Questa pratica di autoattenzione, o consapevolezza del pensiero "io", è una tecnica facile che supera gli usuali metodi repressivi per controllare la mente. Non è un esercizio di concentrazione, né mira a sopprimere i pensieri; fa semplicemente appello alla consapevolezza della sorgente da cui la mente ha origine. Il metodo e la meta dell'autoindagine è di dimorare sulla sorgente della mente, di essere consapevoli di ciò che si è realmente ritirando l'attenzione e l'interesse da ciò che non si è. Negli stadi iniziali lo sforzo nel trasferire l'attenzione dai pensieri al pensatore è essenziale, ma una volta che la consapevolezza del sentimento dell'"io" è stata fermamente stabilita, ulteriore sforzo è controproducente. Da allora è più un processo di essere che di fare, di essere senza sforzo piuttosto che uno sforzo per essere.

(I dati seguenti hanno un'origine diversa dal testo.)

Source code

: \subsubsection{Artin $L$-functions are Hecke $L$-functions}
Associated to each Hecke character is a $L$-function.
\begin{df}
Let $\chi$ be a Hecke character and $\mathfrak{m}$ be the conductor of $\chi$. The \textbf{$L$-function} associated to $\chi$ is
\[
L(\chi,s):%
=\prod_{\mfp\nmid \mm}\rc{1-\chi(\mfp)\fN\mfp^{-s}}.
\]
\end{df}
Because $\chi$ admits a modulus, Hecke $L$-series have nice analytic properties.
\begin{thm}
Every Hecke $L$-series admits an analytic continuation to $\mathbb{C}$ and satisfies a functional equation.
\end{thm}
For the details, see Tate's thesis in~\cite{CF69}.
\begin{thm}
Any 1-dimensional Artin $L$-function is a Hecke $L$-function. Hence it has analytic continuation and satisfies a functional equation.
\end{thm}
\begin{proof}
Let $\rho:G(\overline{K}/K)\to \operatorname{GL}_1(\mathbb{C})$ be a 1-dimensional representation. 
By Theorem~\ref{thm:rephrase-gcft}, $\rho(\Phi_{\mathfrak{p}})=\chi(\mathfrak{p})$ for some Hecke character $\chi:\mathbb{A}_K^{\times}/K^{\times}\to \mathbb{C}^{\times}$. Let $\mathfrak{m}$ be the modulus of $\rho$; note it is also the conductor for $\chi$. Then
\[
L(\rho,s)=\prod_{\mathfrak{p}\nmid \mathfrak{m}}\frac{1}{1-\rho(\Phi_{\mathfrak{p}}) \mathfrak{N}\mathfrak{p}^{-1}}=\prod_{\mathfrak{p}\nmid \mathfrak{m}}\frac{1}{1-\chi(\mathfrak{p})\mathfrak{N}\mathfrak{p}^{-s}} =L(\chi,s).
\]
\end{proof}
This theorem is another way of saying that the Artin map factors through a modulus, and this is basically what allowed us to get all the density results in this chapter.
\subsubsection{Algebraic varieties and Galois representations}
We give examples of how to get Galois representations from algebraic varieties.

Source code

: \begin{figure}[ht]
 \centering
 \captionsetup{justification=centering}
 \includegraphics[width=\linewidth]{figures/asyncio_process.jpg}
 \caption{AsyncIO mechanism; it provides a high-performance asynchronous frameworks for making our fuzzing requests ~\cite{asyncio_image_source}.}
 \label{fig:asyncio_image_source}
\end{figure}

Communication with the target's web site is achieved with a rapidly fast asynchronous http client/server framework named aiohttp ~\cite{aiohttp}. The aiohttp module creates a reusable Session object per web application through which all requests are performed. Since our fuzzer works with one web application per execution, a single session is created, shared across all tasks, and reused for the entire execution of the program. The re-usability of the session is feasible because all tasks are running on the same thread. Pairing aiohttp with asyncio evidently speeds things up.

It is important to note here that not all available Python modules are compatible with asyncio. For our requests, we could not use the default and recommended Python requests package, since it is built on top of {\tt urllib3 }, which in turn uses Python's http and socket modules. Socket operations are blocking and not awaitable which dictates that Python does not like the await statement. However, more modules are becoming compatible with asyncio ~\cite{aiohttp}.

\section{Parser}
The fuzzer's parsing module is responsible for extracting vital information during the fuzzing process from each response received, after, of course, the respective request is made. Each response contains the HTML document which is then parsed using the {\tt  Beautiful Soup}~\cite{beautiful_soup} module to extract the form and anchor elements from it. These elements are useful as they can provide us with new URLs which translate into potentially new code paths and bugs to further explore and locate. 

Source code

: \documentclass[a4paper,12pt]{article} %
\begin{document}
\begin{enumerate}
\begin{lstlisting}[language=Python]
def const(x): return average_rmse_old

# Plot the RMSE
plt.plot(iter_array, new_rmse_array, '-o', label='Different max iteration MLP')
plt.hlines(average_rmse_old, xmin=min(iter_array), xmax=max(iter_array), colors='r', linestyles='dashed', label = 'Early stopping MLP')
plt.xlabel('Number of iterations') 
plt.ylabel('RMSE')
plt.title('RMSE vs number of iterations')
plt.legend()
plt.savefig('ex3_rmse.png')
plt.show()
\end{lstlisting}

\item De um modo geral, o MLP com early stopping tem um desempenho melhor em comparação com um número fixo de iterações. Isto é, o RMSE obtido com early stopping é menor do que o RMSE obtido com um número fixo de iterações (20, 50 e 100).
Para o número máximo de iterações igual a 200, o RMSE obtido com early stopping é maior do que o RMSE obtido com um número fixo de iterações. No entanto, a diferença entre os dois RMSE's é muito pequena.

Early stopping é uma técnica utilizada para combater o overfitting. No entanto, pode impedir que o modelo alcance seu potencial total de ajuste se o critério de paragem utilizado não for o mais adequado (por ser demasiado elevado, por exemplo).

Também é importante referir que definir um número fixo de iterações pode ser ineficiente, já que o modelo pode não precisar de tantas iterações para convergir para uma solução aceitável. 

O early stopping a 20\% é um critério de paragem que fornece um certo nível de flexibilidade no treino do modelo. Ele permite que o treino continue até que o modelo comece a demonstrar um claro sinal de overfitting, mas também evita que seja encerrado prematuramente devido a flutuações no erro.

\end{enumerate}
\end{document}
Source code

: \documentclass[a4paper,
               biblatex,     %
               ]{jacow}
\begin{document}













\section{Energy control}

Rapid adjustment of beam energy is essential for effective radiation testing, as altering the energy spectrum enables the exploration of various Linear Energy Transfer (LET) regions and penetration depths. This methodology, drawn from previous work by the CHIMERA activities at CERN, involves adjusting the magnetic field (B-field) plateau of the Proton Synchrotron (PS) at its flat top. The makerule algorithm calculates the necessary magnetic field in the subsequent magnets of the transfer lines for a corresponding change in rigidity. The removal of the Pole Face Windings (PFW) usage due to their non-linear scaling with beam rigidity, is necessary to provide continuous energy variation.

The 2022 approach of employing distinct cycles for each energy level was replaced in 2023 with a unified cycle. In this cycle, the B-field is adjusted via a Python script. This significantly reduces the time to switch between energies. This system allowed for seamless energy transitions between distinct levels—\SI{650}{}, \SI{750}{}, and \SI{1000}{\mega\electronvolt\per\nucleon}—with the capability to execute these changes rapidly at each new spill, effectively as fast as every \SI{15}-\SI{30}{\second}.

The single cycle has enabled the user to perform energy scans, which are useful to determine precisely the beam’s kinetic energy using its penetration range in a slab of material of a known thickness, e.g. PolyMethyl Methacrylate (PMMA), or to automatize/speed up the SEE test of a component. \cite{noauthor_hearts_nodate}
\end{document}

Essere ciò che già si è, è privo di sforzi poiché l'esistenza è sempre presente e sempre sperimentata. D'altra parte, pretendere di essere ciò che non si è (il corpo e la mente) richiede uno sforzo mentale continuo, anche se lo sforzo è quasi sempre ad un livello inconscio. Ne segue perciò che nei più elevati stadi dell'autoindagine lo sforzo allontana l'attenzione dall'esperienza dell'essere mentre la cessazione dello sforzo mentale la rivela. Alla fine il Sé non viene scoperto come risultato del fare qualcosa, ma soltanto essendo. Come Sri Ramana stesso una volta osservò:
"Non meditare-sii! "
"Non pensare di essere-sii!"
"Non pensare all'essere-tu sei!"

L'autoindagine non dovrebbe essere considerata una pratica di meditazione da eseguire a certe ore e in certe posizioni; dovrebbe continuare durante tutte le ore della veglia, indipendentemente da ciò che si sta facendo. Sri Ramana non vedeva conflitto tra il lavoro e l'autoindagine ed affermava che con un po' di pratica poteva essere eseguita in qualunque circostanza. Qualche volta affermò che periodi regolari di pratica formale erano benefici per i principianti, ma non patrocinò mai lunghi periodi di meditazione in posizione seduta e mostrò sempre la sua disapprovazione se qualcuno dei suoi devoti esprimeva il desiderio di abbandonare le attività mondane in favore di una vita meditativa.